The reason for the growth? According to its founder, Eugen Rochko, it has a lot to do with people getting increasingly fed up with Twitter, especially the recent decision to nix @usernames from Replies. Mastodon — named after an American heavy metal band — is mopping up users seeking an alternative. Sure, Mastodon is still small and relatively unheard of, but the very fact that it spurred this much interest is a sign that the established social networks like Twitter are fundamentally failing at one thing: keeping users happy.
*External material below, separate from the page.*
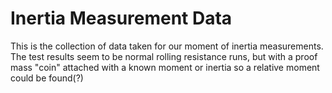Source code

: # Inertia Measurement Data

This is the collection of data taken for our moment of inertia measurements. The test results seem to be normal rolling resistance runs, but with a proof mass "coin" attached with a known moment or inertia so a relative moment could be found(?)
Before we go on, it would help to know what Mastodon is. Some would say it’s a Twitter clone, but there are enough differences that it’s really quite a bit more than that. Yes, the interface looks very much like Tweetdeck: there’s a vertical timeline, you can retweet (known in Mastodon as a “boost”), favorite (stars instead of hearts) and posts have a funny nickname (they’re “toots” instead of “tweets”). But a few features really set it apart.
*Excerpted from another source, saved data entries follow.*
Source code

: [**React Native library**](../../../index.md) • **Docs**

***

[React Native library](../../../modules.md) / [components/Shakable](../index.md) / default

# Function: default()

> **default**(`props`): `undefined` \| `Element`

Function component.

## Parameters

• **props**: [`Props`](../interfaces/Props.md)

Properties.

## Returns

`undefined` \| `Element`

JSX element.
Toots have a 500-character limit instead of 140, you can set content warnings per post by hiding sensitive content behind a “show more” button (some users have taken to using it as a joke setup mechanism) and you have way more privacy options. Posts can be totally public, private (only your followers can see it) or unlisted — which means it’s still viewable to the anyone who goes to your profile page, but it won’t show up in the public timeline.
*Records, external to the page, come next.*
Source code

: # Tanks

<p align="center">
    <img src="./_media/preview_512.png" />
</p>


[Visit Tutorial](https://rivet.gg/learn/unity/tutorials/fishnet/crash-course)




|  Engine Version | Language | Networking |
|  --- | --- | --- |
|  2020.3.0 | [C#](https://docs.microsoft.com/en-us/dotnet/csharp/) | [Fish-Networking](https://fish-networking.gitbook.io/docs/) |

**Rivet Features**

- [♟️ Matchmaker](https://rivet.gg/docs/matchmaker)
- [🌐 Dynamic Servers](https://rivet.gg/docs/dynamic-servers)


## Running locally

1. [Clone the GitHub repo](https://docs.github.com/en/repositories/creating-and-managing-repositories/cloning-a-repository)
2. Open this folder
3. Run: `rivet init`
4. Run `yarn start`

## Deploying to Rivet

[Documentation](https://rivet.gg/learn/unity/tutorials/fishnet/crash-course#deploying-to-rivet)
But the key differentiator from Twitter is that Mastodon is a free, open-source protocol that’s distributed across multiple “instances,” so there’s no centralized server. It’s not really a traditional social network in that sense. Each instance has its own set of users, but you can still follow and interact with users from others. A “local timeline” only shows posts from your current server, but a “federated timeline” shows posts from yours as well as the instance of the people you follow (There’s a more succinct explanation of it here).

One of the benefits of having these multiple instances is that each can set its own rules. For example, the main instance, mastodon.social, has a strict policy of no Nazis, no racism, no sexism, no xenophobia and no discrimination, which can be seen as a direct result of Twitter’s inability to handle harassment and abuse. The one that I’m on, mastodon.cloud, just has one rule for now, which is to not be a jerk. Other instances could very well set their own rules too; it’s entirely up to the local admins.

“I was a heavy Twitter user since 2008,” says Rochko. But Twitter kept making bad decisions, he says, like changing Tweetdeck, closing down a third party app ecosystem, adding ads and even introducing algorithmic timelines. “Twitter was really trying hard to be not-Twitter,” he says.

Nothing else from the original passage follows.